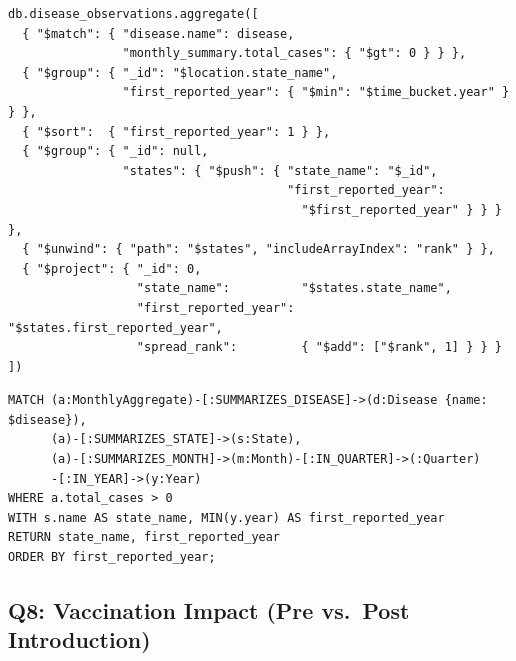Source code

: \documentclass[12pt,a4paper]{article}
\begin{document}
\begin{lstlisting}[language={}, caption={Q7: MongoDB. The spread rank is computed by re-collecting the sorted result into an array and exposing \texttt{includeArrayIndex}.}]
db.disease_observations.aggregate([
  { "$match": { "disease.name": disease,
                "monthly_summary.total_cases": { "$gt": 0 } } },
  { "$group": { "_id": "$location.state_name",
                "first_reported_year": { "$min": "$time_bucket.year" } } },
  { "$sort":  { "first_reported_year": 1 } },
  { "$group": { "_id": null,
                "states": { "$push": { "state_name": "$_id",
                                       "first_reported_year":
                                         "$first_reported_year" } } } },
  { "$unwind": { "path": "$states", "includeArrayIndex": "rank" } },
  { "$project": { "_id": 0,
                  "state_name":          "$states.state_name",
                  "first_reported_year": "$states.first_reported_year",
                  "spread_rank":         { "$add": ["$rank", 1] } } }
])
\end{lstlisting}

\begin{lstlisting}[language=cypher, caption={Q7: Neo4j.}]
MATCH (a:MonthlyAggregate)-[:SUMMARIZES_DISEASE]->(d:Disease {name: $disease}),
      (a)-[:SUMMARIZES_STATE]->(s:State),
      (a)-[:SUMMARIZES_MONTH]->(m:Month)-[:IN_QUARTER]->(:Quarter)
      -[:IN_YEAR]->(y:Year)
WHERE a.total_cases > 0
WITH s.name AS state_name, MIN(y.year) AS first_reported_year
RETURN state_name, first_reported_year
ORDER BY first_reported_year;
\end{lstlisting}


\subsection*{Q8: Vaccination Impact (Pre vs.\ Post Introduction)}
\end{document}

PROBLEM: Extract every line from the one with "WITH s.name AS" down to the final line above, both included, exactly as written.

TASK OUTPUT:
WITH s.name AS state_name, MIN(y.year) AS first_reported_year
RETURN state_name, first_reported_year
ORDER BY first_reported_year;
\end{lstlisting}


\subsection*{Q8: Vaccination Impact (Pre vs.\ Post Introduction)}
\end{document}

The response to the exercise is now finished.